Why You Should Think Twice Before Drinking Orange Juice

Nothing is quite as refreshing as a cold glass of orange juice with breakfast. Whether you squeeze it yourself or buy a carton from the grocery store, this drink is often seen as a nutritious beverage. But is it actually as good as you think it is? Here's what you should know before you have your next glass.

The main concern with orange juice is its sugar content. According to Healthline, 100% fruit juice contains about 100 calories and over 20 grams of sugar per cup. That's the same as the average serving of soda. Research has found many links between consuming sugary drinks and having a higher risk of developing conditions like type 2 diabetes, high blood pressure, and heart disease.

Orange juice is also low in fiber, which means you probably won't feel full after drinking a single glass. This can cause you to drink large portions, which will translate to a large amount of calories and sugar in one sitting. Eating a whole orange will be more satisfying because the fruit's fiber content will help your body feel full and stay full for longer than just the juice.

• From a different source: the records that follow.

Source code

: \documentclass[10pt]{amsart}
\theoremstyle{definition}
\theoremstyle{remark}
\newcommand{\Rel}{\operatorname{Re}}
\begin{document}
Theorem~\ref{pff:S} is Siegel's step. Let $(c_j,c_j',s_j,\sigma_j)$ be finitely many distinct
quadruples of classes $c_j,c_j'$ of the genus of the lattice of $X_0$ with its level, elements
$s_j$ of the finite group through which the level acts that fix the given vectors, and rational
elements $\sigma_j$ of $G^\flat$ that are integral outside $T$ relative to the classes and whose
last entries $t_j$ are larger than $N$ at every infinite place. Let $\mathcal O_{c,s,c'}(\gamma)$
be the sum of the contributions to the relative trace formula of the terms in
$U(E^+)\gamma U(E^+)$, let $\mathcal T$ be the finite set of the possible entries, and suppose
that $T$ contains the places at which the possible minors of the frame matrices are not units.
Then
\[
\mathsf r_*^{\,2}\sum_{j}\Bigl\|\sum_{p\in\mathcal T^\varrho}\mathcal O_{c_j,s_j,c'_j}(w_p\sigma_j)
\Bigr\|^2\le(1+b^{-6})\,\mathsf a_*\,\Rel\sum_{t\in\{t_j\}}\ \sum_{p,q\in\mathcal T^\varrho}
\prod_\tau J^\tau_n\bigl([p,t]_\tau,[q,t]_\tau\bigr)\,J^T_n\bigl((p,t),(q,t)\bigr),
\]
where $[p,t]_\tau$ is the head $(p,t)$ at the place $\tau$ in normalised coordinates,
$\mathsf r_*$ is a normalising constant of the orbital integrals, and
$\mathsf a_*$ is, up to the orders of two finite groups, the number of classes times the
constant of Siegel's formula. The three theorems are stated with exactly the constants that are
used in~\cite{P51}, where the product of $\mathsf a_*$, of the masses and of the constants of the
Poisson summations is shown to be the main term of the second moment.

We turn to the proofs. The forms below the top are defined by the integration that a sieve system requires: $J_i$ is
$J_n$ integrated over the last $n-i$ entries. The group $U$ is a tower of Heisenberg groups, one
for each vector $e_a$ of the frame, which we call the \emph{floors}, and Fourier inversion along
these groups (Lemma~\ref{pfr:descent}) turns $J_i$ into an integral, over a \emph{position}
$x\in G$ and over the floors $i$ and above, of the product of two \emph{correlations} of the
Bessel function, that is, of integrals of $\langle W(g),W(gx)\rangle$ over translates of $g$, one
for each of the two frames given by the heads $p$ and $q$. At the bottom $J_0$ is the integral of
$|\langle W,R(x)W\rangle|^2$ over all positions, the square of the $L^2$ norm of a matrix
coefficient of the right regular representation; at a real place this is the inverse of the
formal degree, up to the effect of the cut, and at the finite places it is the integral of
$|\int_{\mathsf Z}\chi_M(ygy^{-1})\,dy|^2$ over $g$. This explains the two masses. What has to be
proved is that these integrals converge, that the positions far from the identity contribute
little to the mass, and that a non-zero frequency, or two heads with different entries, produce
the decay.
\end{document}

Orange juice in moderation can be a great addition to your diet

That all being said, orange juice contains many vitamins and minerals. If you only drink small portions at a time, you can enjoy many health benefits from this drink without compromising your diet. Just make sure you're drinking 100% pure orange juice with no added sugar.

So what are those health benefits? Andres Ayesta (MS, RD, LD, CSCS, CSSD), told Eat This, Not That!, that orange juice contains many of the same nutrients that a whole orange does. "Orange juice is rich in vitamin C (1 cup or 8 ounces contains about 67% of the recommended dietary allowance for adults daily), folate, potassium, and a small amount of magnesium," Ayesta said.

Vitamin C is a powerful antioxidant that boosts the immune system, keeps your skin healthy, and can help decrease inflammation in the body. It can also help your body absorb iron found in plants that can be difficult to absorb otherwise. In short? Go ahead and drink orange juice, just don't go overboard with your serving sizes.